Sex workers often point to the police and the government as being the sources of our problems. And, no doubt, with a majority of sex workers still criminalised in Victoria under outdated sex work licensing laws, the very system we live under seeks to oppress us in a range of ways.
Victoria Police, like all police forces in Australia, get a bad review by most sex workers. But when you read the horror stories from sex workers in the USA, you can’t help but feel that, by global standards, Victoria Police are doing a better job than most.
Fiona Patten’s Sex Work Review will consider ‘sex worker advocacy for safety and wellbeing’. And this raises the question of how successful we’ve been in fighting for our own rights.
Are sex workers powerless beings swept up by the currents of society, with no agency to determine the direction of their industry or their rights’ based movement?
Activists from all walks of life have proven to be poor at self-reflection and criticism. What role have sex workers themselves played in reducing Victoria to the point where we lag behind the other states when it comes to law reform?
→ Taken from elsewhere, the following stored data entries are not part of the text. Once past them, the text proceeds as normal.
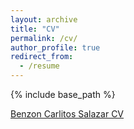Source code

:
 ```yaml
---
layout: archive
title: "CV"
permalink: /cv/
author_profile: true
redirect_from:
  - /resume
---
```


{% include base_path %}

<a href="BCSResume2025May17.pdf" target="_blank">Benzon Carlitos Salazar CV</a>

<!-- ## Publications

  <ul>{% for post in site.publications reversed %}
    {% include archive-single-cv.html %}
  {% endfor %}</ul> -->
  
<!-- ## Talks

  <ul>{% for post in site.talks reversed %}
    {% include archive-single-talk-cv.html  %}
  {% endfor %}</ul> -->
  
<!-- ## Teaching

  <ul>{% for post in site.teaching reversed %}
    {% include archive-single-cv.html %}
  {% endfor %}</ul> -->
Ever since the sex workers’ rights movement formed in Australia in the late 1970’s, Victoria has stood out, but not always for the right reasons. In the 1980’s we were world leaders when it came to peer-led activism and engagement with government. We secured funding to support our much needed activism. But along the way mistakes (and some big mistakes) were made. And that’s not something our community wants to talk about. Talking about blow jobs, threesomes, and all types of kinky sex acts is normal for us. But if you dare mention that we may have made mistakes or got things wrong… Now that’s taboo.
Today Victoria stands out as the Australian state with a highly fractured sex workers’ rights movement. Fingers crossed this Review can reset the entire state of affairs.
Recently we heard someone describe Fiona Patten’s Sex Work Review as a once-in-a- generation opportunity for sex workers to have a say and reshape sex work regulation in this state. Who was fighting for sex workers a generation ago?
It was 1985 and The Hon. Marcia Neave AO chaired the Victorian Inquiry into Prostitution, a landmark inquiry that put Victoria ahead of most of the world at the time. Reading over hundreds of pages of Marcia Neave’s reports, it becomes clear that most of her recommendations were largely in line with the principles of decriminalisation.
Working with Marica Neave in the 1980s was Cheryl Overs, sex workers’ rights activist and founder of the Prostitutes Collective of Victoria. The 1980s was an exciting and radical time for Victoria.
In 2020 Marcia Neave continues her work in law and public policy as the newly appointed Chair of Justice Connect. Cheryl Overs continues her academic career as Senior Research Fellow at the Michael Kirby Centre at Monash University.
In 2020 will Fiona Patten be able to revive some of that earlier excitement and sense of hopefulness inspiring sex workers in the 1980s?
Who will make submissions to Fiona Patten’s Sex Work Review? We certainly hope to hear from a diverse range of sex workers, but it’s inevitable that anti-sex worker voices will be heard too. Last year the Northern Territory called for submissions on sex work reforms and a good percentage of the submissions came from Christian or radical feminist groups. These groups tend to favour the Nordic Model, which demonises clients, portraying them as one-dimensional violent misogynists.
So will there be room in the inquiry to hear from clients? After all, there would be no sex industry without them. In certain circumstances, clients, like sex workers, are criminalised by Victoria’s sex work laws, and they, too, are arguably stigmatised. We seldom hear from clients in debates about sex work issues. Their voices are left out. Is it time to start listening to clients and encourage their voices to be heard?